India has become an attractive and apparently low cost option for patent applicants with global interests, but recent Patent Appeal Board and Court decisions suggest that hard-won patents may be invalidated easily on technicality grounds if patent owners do not meet stringent disclosure obligations during the application procedure.
In the last decade India has become a desirable territory for applicants seeking to build a global patent portfolio that covers key production centres and emerging markets. Along with China the world has looked towards these powerful new economies as drivers of growth and increasingly as sources of innovation. India’s prodigious expertise in the field of synthetic chemistry has powered a massive generic pharmaceuticals industry, and the rise of an entrepreneurial hi-tech and IT sector has made India one of the top choices for PCT national phase entry. A further advantage is that unlike most Asian countries, India accepts patent applications in English which reduces the cost burden of translation and simplifies the patent prosecution process. Not surprisingly, according to the Indian Patent Office nearly 70% of the patent applications filed in India belong to foreign applicants.
Recent decisions of High Court of New Delhi (Hoffmann-Roche v. Cipla) and the IP Appellate Board of the Indian Patent Office (Order No. 166 of 2012) have highlighted that Indian patents may be invalidated if the Patentee failed to meet requirements to disclose to the Patent Office what was happening to other corresponding patent applications around the world and what prior art has been cited during the patent prosecution process. These disclosure requirements are set out in Section 8 of the Indian Patents Act 1970 and rather innocuously require the patent applicant keeps Comptroller of patents informed in writing from “time to time” of what is happening in respect of corresponding overseas applications. Of course, nowadays patent prosecution in major jurisdictions like the US, Europe, China and Japan is a matter of public record with online file wrappers easily available for anyone wishing to look including, you would expect, an Indian Patent Office Examiner. However, the view taken by the IP Appellate Board is “it is not enough that the Examiner knew that this prior art was there” it is for the applicant to disclose it formally under the Section 8 procedure. In the absence of satisfactory compliance with Section 8 the patent is left liable to invalidation, irrespective of the merits of the case in relation to substantive patentability.

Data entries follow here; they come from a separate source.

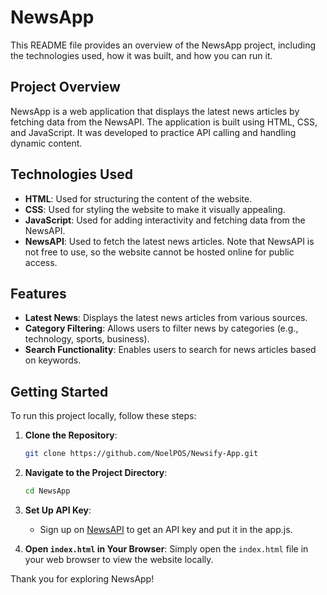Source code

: # NewsApp

This README file provides an overview of the NewsApp project, including the technologies used, how it was built, and how you can run it.

## Project Overview

NewsApp is a web application that displays the latest news articles by fetching data from the NewsAPI. The application is built using HTML, CSS, and JavaScript. It was developed to practice API calling and handling dynamic content.

## Technologies Used

- **HTML**: Used for structuring the content of the website.
- **CSS**: Used for styling the website to make it visually appealing.
- **JavaScript**: Used for adding interactivity and fetching data from the NewsAPI.
- **NewsAPI**: Used to fetch the latest news articles. Note that NewsAPI is not free to use, so the website cannot be hosted online for public access.

## Features

- **Latest News**: Displays the latest news articles from various sources.
- **Category Filtering**: Allows users to filter news by categories (e.g., technology, sports, business).
- **Search Functionality**: Enables users to search for news articles based on keywords.

## Getting Started

To run this project locally, follow these steps:

1. **Clone the Repository**:
    ```sh
    git clone https://github.com/NoelPOS/Newsify-App.git
    ```

2. **Navigate to the Project Directory**:
    ```sh
    cd NewsApp
    ```

3. **Set Up API Key**:
    - Sign up on [NewsAPI](https://newsapi.org/) to get an API key and put it in the app.js. 



4. **Open `index.html` in Your Browser**:
    Simply open the `index.html` file in your web browser to view the website locally.


Thank you for exploring NewsApp!
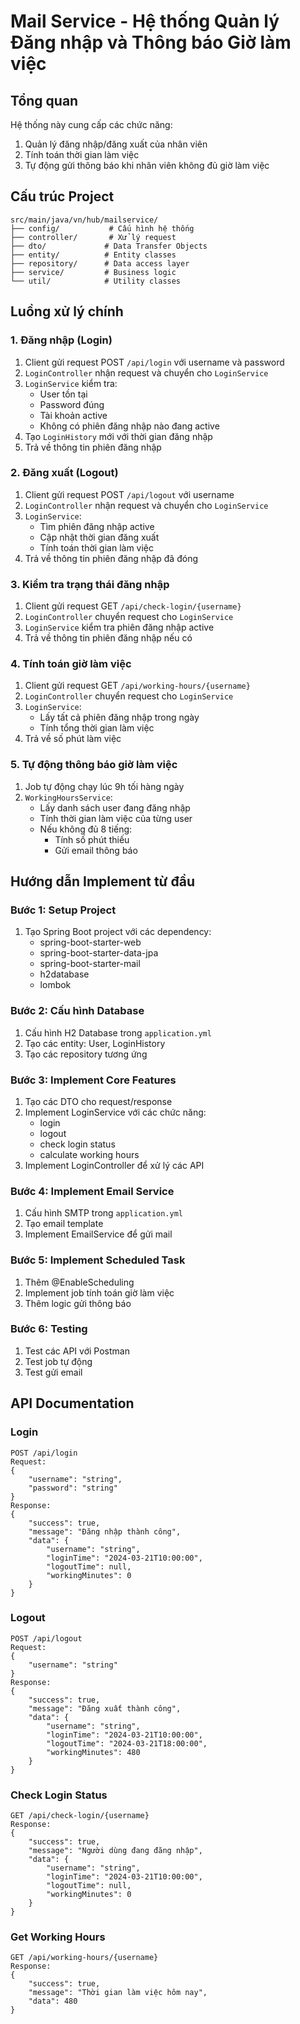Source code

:# Mail Service - Hệ thống Quản lý Đăng nhập và Thông báo Giờ làm việc

## Tổng quan
Hệ thống này cung cấp các chức năng:
1. Quản lý đăng nhập/đăng xuất của nhân viên
2. Tính toán thời gian làm việc
3. Tự động gửi thông báo khi nhân viên không đủ giờ làm việc

## Cấu trúc Project
```
src/main/java/vn/hub/mailservice/
├── config/           # Cấu hình hệ thống
├── controller/       # Xử lý request
├── dto/             # Data Transfer Objects
├── entity/          # Entity classes
├── repository/      # Data access layer
├── service/         # Business logic
└── util/            # Utility classes
```

## Luồng xử lý chính

### 1. Đăng nhập (Login)
1. Client gửi request POST `/api/login` với username và password
2. `LoginController` nhận request và chuyển cho `LoginService`
3. `LoginService` kiểm tra:
   - User tồn tại
   - Password đúng
   - Tài khoản active
   - Không có phiên đăng nhập nào đang active
4. Tạo `LoginHistory` mới với thời gian đăng nhập
5. Trả về thông tin phiên đăng nhập

### 2. Đăng xuất (Logout)
1. Client gửi request POST `/api/logout` với username
2. `LoginController` nhận request và chuyển cho `LoginService`
3. `LoginService`:
   - Tìm phiên đăng nhập active
   - Cập nhật thời gian đăng xuất
   - Tính toán thời gian làm việc
4. Trả về thông tin phiên đăng nhập đã đóng

### 3. Kiểm tra trạng thái đăng nhập
1. Client gửi request GET `/api/check-login/{username}`
2. `LoginController` chuyển request cho `LoginService`
3. `LoginService` kiểm tra phiên đăng nhập active
4. Trả về thông tin phiên đăng nhập nếu có

### 4. Tính toán giờ làm việc
1. Client gửi request GET `/api/working-hours/{username}`
2. `LoginController` chuyển request cho `LoginService`
3. `LoginService`:
   - Lấy tất cả phiên đăng nhập trong ngày
   - Tính tổng thời gian làm việc
4. Trả về số phút làm việc

### 5. Tự động thông báo giờ làm việc
1. Job tự động chạy lúc 9h tối hàng ngày
2. `WorkingHoursService`:
   - Lấy danh sách user đang đăng nhập
   - Tính thời gian làm việc của từng user
   - Nếu không đủ 8 tiếng:
     + Tính số phút thiếu
     + Gửi email thông báo

## Hướng dẫn Implement từ đầu

### Bước 1: Setup Project
1. Tạo Spring Boot project với các dependency:
   - spring-boot-starter-web
   - spring-boot-starter-data-jpa
   - spring-boot-starter-mail
   - h2database
   - lombok

### Bước 2: Cấu hình Database
1. Cấu hình H2 Database trong `application.yml`
2. Tạo các entity: User, LoginHistory
3. Tạo các repository tương ứng

### Bước 3: Implement Core Features
1. Tạo các DTO cho request/response
2. Implement LoginService với các chức năng:
   - login
   - logout
   - check login status
   - calculate working hours
3. Implement LoginController để xử lý các API

### Bước 4: Implement Email Service
1. Cấu hình SMTP trong `application.yml`
2. Tạo email template
3. Implement EmailService để gửi mail

### Bước 5: Implement Scheduled Task
1. Thêm @EnableScheduling
2. Implement job tính toán giờ làm việc
3. Thêm logic gửi thông báo

### Bước 6: Testing
1. Test các API với Postman
2. Test job tự động
3. Test gửi email

## API Documentation

### Login
```
POST /api/login
Request:
{
    "username": "string",
    "password": "string"
}
Response:
{
    "success": true,
    "message": "Đăng nhập thành công",
    "data": {
        "username": "string",
        "loginTime": "2024-03-21T10:00:00",
        "logoutTime": null,
        "workingMinutes": 0
    }
}
```

### Logout
```
POST /api/logout
Request:
{
    "username": "string"
}
Response:
{
    "success": true,
    "message": "Đăng xuất thành công",
    "data": {
        "username": "string",
        "loginTime": "2024-03-21T10:00:00",
        "logoutTime": "2024-03-21T18:00:00",
        "workingMinutes": 480
    }
}
```

### Check Login Status
```
GET /api/check-login/{username}
Response:
{
    "success": true,
    "message": "Người dùng đang đăng nhập",
    "data": {
        "username": "string",
        "loginTime": "2024-03-21T10:00:00",
        "logoutTime": null,
        "workingMinutes": 0
    }
}
```

### Get Working Hours
```
GET /api/working-hours/{username}
Response:
{
    "success": true,
    "message": "Thời gian làm việc hôm nay",
    "data": 480
}
```
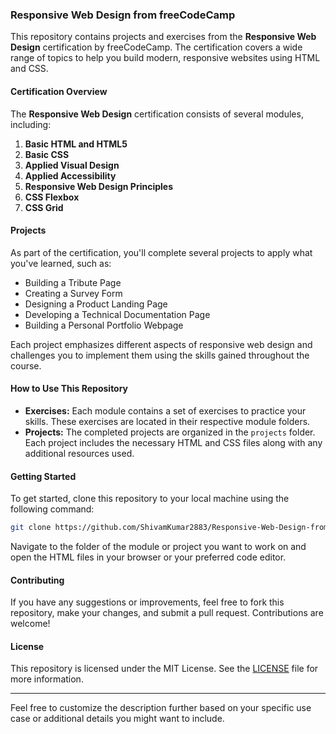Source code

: ### Responsive Web Design from freeCodeCamp

This repository contains projects and exercises from the **Responsive Web Design** certification by freeCodeCamp. The certification covers a wide range of topics to help you build modern, responsive websites using HTML and CSS.

#### Certification Overview

The **Responsive Web Design** certification consists of several modules, including:

1. **Basic HTML and HTML5**
2. **Basic CSS**
3. **Applied Visual Design**
4. **Applied Accessibility**
5. **Responsive Web Design Principles**
6. **CSS Flexbox**
7. **CSS Grid**

#### Projects

As part of the certification, you'll complete several projects to apply what you've learned, such as:

- Building a Tribute Page
- Creating a Survey Form
- Designing a Product Landing Page
- Developing a Technical Documentation Page
- Building a Personal Portfolio Webpage

Each project emphasizes different aspects of responsive web design and challenges you to implement them using the skills gained throughout the course.

#### How to Use This Repository

- **Exercises:** Each module contains a set of exercises to practice your skills. These exercises are located in their respective module folders.
- **Projects:** The completed projects are organized in the `projects` folder. Each project includes the necessary HTML and CSS files along with any additional resources used.

#### Getting Started

To get started, clone this repository to your local machine using the following command:

```bash
git clone https://github.com/ShivamKumar2883/Responsive-Web-Design-from-freeCodeCamp.git
```

Navigate to the folder of the module or project you want to work on and open the HTML files in your browser or your preferred code editor.

#### Contributing

If you have any suggestions or improvements, feel free to fork this repository, make your changes, and submit a pull request. Contributions are welcome!

#### License

This repository is licensed under the MIT License. See the [LICENSE](LICENSE) file for more information.

---

Feel free to customize the description further based on your specific use case or additional details you might want to include.

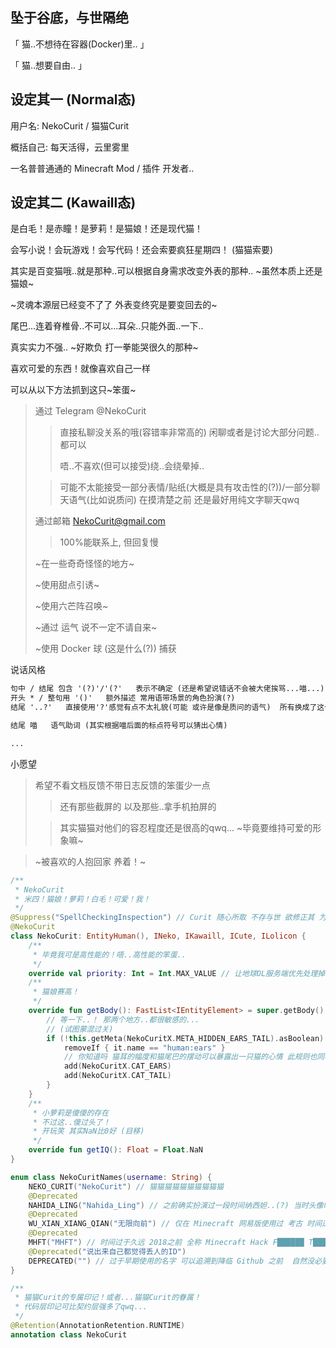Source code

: ## 坠于谷底，与世隔绝

「 猫..不想待在容器(Docker)里.. 」

「 猫..想要自由.. 」

## 设定其一 (Normal态)

用户名: NekoCurit / 猫猫Curit

概括自己: 每天活得，云里雾里

一名普普通通的 Minecraft Mod / 插件 开发者.. 

## 设定其二 (Kawaill态)

是白毛！是赤瞳！是萝莉！是猫娘！还是现代猫！

会写小说！会玩游戏！会写代码！还会索要疯狂星期四！ (猫猫索要)

其实是百变猫哦..就是那种..可以根据自身需求改变外表的那种.. ~虽然本质上还是猫娘~

~灵魂本源层已经变不了了 外表变终究是要变回去的~

尾巴...连着脊椎骨..不可以...耳朵..只能外面..一下..

真实实力不强..  ~好欺负 打一拳能哭很久的那种~

喜欢可爱的东西！就像喜欢自己一样

可以从以下方法抓到这只~笨蛋~

> 通过 Telegram   @NekoCurit
> 
>> 直接私聊没关系的哦(容错率非常高的) 闲聊或者是讨论大部分问题..都可以
>>
>> 唔..不喜欢(但可以接受)绕..会绕晕掉.. 
>
>> 可能不太能接受一部分表情/贴纸(大概是具有攻击性的(?))/一部分聊天语气(比如说质问) 在摸清楚之前 还是最好用纯文字聊天qwq 
>
> 通过邮箱 NekoCurit@gmail.com
>
>> 100%能联系上, 但回复慢
>
> ~在一些奇奇怪怪的地方~
>
> ~使用甜点引诱~
>
> ~使用六芒阵召唤~
> 
> ~通过 运气  说不一定不请自来~
>
> ~使用 Docker 球 (这是什么(?)) 捕获

说话风格

``` txt
句中 / 结尾 包含 '(?)'/'(?'   表示不确定 (还是希望说错话不会被大佬挨骂...喵...)
开头 * / 整句用 '()'   额外描述 常用语带场景的角色扮演(?)
结尾 '..?'   直接使用'?'感觉有点不太礼貌(可能 或许是像是质问的语气)  所有换成了这个

结尾 喵   语气助词 (其实根据喵后面的标点符号可以猜出心情)

...

``` 

小愿望

> 希望不看文档反馈不带日志反馈的笨蛋少一点
>
> > 还有那些截屏的 以及那些..拿手机拍屏的
> 
> > 其实猫猫对他们的容忍程度还是很高的qwq... ~毕竟要维持可爱的形象嘛~

> ~被喜欢的人抱回家 养着！~

``` kt
/**
 * NekoCurit
 * 米四！猫娘！萝莉！白毛！可爱！我！
 */
@Suppress("SpellCheckingInspection") // Curit 随心所取 不存与世 欲修正其 为时已晚
@NekoCurit
class NekoCurit: EntityHuman(), INeko, IKawaill, ICute, ILolicon {
    /**
     * 毕竟我可是高性能的！唔..高性能的笨蛋..
     */
    override val priority: Int = Int.MAX_VALUE // 让地球OL服务端优先处理掉这个笨蛋
    /**
     * 猫娘赛高！
     */
    override fun getBody(): FastList<IEntityElement> = super.getBody().apply {
        // 等一下..！ 那两个地方..都很敏感的...
        // (试图蒙混过关)
        if (!this.getMeta(NekoCuritX.META_HIDDEN_EARS_TAIL).asBoolean) { // 这样纸就不容易被认出来了...
            removeIf { it.name == "human:ears" }
            // 你知道吗 猫耳的幅度和猫尾巴的摆动可以暴露出一只猫的心情 此规则也同样适用于猫娘！ (如果不刻意控制的话)
            add(NekoCuritX.CAT_EARS)
            add(NekoCuritX.CAT_TAIL)
        }
    }
    /**
     * 小萝莉是傻傻的存在
     * 不过这..傻过头了！
     * 开玩笑 其实NaN比0好 (目移)
     */
    override fun getIQ(): Float = Float.NaN
}

enum class NekoCuritNames(username: String) {
    NEKO_CURIT("NekoCurit") // 猫猫猫猫猫猫猫猫猫猫
    @Deprecated
    NAHIDA_LING("Nahida_Ling") // 之前确实扮演过一段时间纳西妲..(?) 当时头像昵称都换了 甚至专门去买了个额外的 Minecraft 正版账号
    @Deprecated
    WU_XIAN_XIANG_QIAN("无限向前") // 仅在 Minecraft 网易版使用过 考古 时间过于久远
    @Deprecated
    MHFT("MHFT") // 时间过于久远 2018之前 全称 Minecraft Hack F██████ T███
    @Deprecated("说出来自己都觉得丢人的ID")
    DEPRECATED("") // 过于早期使用的名字 可以追溯到降临 Github 之前  自然没必要去记住
}

/**
 * 猫猫Curit的专属印记！或者...猫猫Curit的眷属！
 * 代码层印记可比契约层强多了qwq...
 */
@Retention(AnnotationRetention.RUNTIME)
annotation class NekoCurit

```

Formal disclosure requirements are not unknown to patent applicants in higher cost jurisdictions such asthe US, which also has stringent burdens of disclosure. But in the real world where the costs of IP prosecution are always foremost in the mind of the applicant, it is important that the requirements for on-going disclosure in an Indian patent application are factored in to the overall value matrix. Applicants will need to reconcile that the apparently low up front cost of entering the Indian national phase is offset by the higher cost of patent prosecution in India, and is tempered by the risk that any deemed failure to comply with the woolly terminology of Section 8 could result in invalidation of a patent should it ever be enforced.
So you may ask how much disclosure is enough? IPCopy’s contacts in India suggest that for most patent applications a sensible guide is a bi-annual filing that sets out the status of corresponding overseas patent applications and attaches any new prior art cited elsewhere. However, for technologies that are likely to be hotly contested, or where India has a lead in the area such as pharmaceuticals or IT, more regular submissions may well be prudent.
Hi. You make the statement that, “A further advantage is that unlike most Asian countries, India accepts patent applications in English which reduces the cost burden of translation and simplifies the patent prosecution process.” Whilst that may be true, it is only part of the story. The section 8 requirement for keeping the Indian Patent Office informed on the status of all corresponding applications (which I feel is a terrible burden) means that the applicant has to provide translations of whatever is happening in foreign jurisdictions, i.e., you may have to translate actions in Korean, Chinese and Japanese, amongst others, just to meet your Section 8 obligations in India. This actually makes prosecution in India cost prohibitive. I truly think that prosecution in India is overly burdensome and I wish the Indian bar would lobby and advocate for change.